I mean, I've seen plenty of jackass drivers threatening or acting aggressively to cyclists in Europe. Even the Netherlands, of all places.
The biggest difference is there are more protective laws / dedicated bike lanes and the critical mass of cyclists means you might be swatting at a bee swarm.
Interestingly in Spain cyclists are well-protected and ordinary drivers who otherwise might drive pretty unsafely, take care of them. Coming from a different place it's so weird to experience someone driving 35 km/h behind a cyclist on a country road because there is a solid white line and a "no overtake" sign. Even if they do overtake (legally) they always keep at least 1.5 meters. There was a huge awareness campaign about this and it is working.
Is that true? 30 years ago I heard that Spain was notoriously unsafe for cyclists and some car drivers might intentionally endanger or hit cyclists in ways we now hear from the US. If that was true then, and now the attitude in Spain has changed so much, I dare say there's hope for the US as well.
The law protects the cyclist but he/she has much more skin on the game. There are still accidents resulting in deaths and not all find the culprit car.
Note that in Spain it is legal to cross the solid white line to take over a cyclist.
Sure, It is sometimes annoying but having more cars would also created more traffic.
Taking a school trip to Tunisia was a huge eye-opener how liberally people can interpret driving rules. Think of: tourist bus driving on the wrong side on the road to avoid traffic. On a highway, exiting from the left-most lane without signalling etc. Interestingly, they told us that this is still nothing compared to how it is in southern Tunisia - Sfax. I don't really want to go there, I value my life too much.
Not to mention failing to stop at the clearly marked lines at intersections. They seem to stop either a car length behind the line or a car length over the line in the crosswalk.
Also related to both, cutting corners (literally) when making turns, american drivers seem to have a real problem with tight turns. One reason why it’s risky to stop over the line incidentally, as a car making a shallow turn is very likely to step into your lane if they don’t take an over-wide turn instead.
These are not necessarily the same thing. In Indonesia, people completely ignore lanes, and instead fit cars and other vehicles into the available space as if it's a tetris game. But they have a lot of mopeds and surprisingly few accidents, because when it's that crowded, they go slow.
It’s complicated. If you lose your license for drunk driving, you can still drive a moped, so there is a reputation that the person driving the moped has a bad past.
Plus, there just aren’t very many on the road so they stick out as unusual.
And there is a cultural obsession with big vehicles being tied to masculinity.
Which means that many (15%?) drivers would feel happy or even a little justified to blow past a moped on the road.
> And there is a cultural obsession with big vehicles being tied to masculinity.

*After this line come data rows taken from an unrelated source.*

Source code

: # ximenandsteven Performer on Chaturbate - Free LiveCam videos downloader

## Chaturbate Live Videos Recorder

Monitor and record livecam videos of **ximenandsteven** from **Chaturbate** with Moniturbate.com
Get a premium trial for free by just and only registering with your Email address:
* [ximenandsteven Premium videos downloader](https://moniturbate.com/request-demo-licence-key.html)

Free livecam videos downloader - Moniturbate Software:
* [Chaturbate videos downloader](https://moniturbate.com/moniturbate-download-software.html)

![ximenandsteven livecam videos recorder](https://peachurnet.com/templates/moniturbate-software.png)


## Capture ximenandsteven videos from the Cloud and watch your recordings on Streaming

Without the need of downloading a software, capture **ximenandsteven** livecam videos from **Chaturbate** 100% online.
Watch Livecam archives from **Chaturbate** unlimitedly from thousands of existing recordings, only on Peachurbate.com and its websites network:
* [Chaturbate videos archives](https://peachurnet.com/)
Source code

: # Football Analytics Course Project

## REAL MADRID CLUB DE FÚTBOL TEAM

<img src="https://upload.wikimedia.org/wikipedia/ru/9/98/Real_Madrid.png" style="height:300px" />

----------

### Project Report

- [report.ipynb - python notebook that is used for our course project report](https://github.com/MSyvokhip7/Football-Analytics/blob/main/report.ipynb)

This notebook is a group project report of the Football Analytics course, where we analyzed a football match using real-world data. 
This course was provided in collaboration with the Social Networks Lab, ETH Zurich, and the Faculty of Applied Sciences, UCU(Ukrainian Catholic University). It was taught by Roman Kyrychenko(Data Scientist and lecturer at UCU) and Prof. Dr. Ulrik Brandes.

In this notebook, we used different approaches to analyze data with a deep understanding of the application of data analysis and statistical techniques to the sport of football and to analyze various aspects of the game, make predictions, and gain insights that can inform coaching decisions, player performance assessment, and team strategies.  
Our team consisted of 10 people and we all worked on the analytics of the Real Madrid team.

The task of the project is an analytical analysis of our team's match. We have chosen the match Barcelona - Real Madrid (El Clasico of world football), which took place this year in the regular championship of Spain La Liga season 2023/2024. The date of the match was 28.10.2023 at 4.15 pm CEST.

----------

This is definitely regional. In California, social status (/"masculinity") is tied to luxury brands. Especially in the metros, if you were driving a giant truck you're going to be laughed at (more often than not) as parking is going to be impossible for you and you're going to be spending 150usd/5days to fill up.
In Cascadia/Northern California, eco-drivers (Prius, Tesla, etc) are seen as the self/entitled assholes.
And in Colorado, it's people with AWD/4WD cars (especially, Subarus and Jeeps).
"Trucks" as a social status signifier is confined more to more rural and Southern states.
This is a weird cultural thing about the US. I once read about an experiment were people were sorted from rich to poor, and were then given an amount of money to give to a person next to them, either just a bit richer, or just a bit poorer.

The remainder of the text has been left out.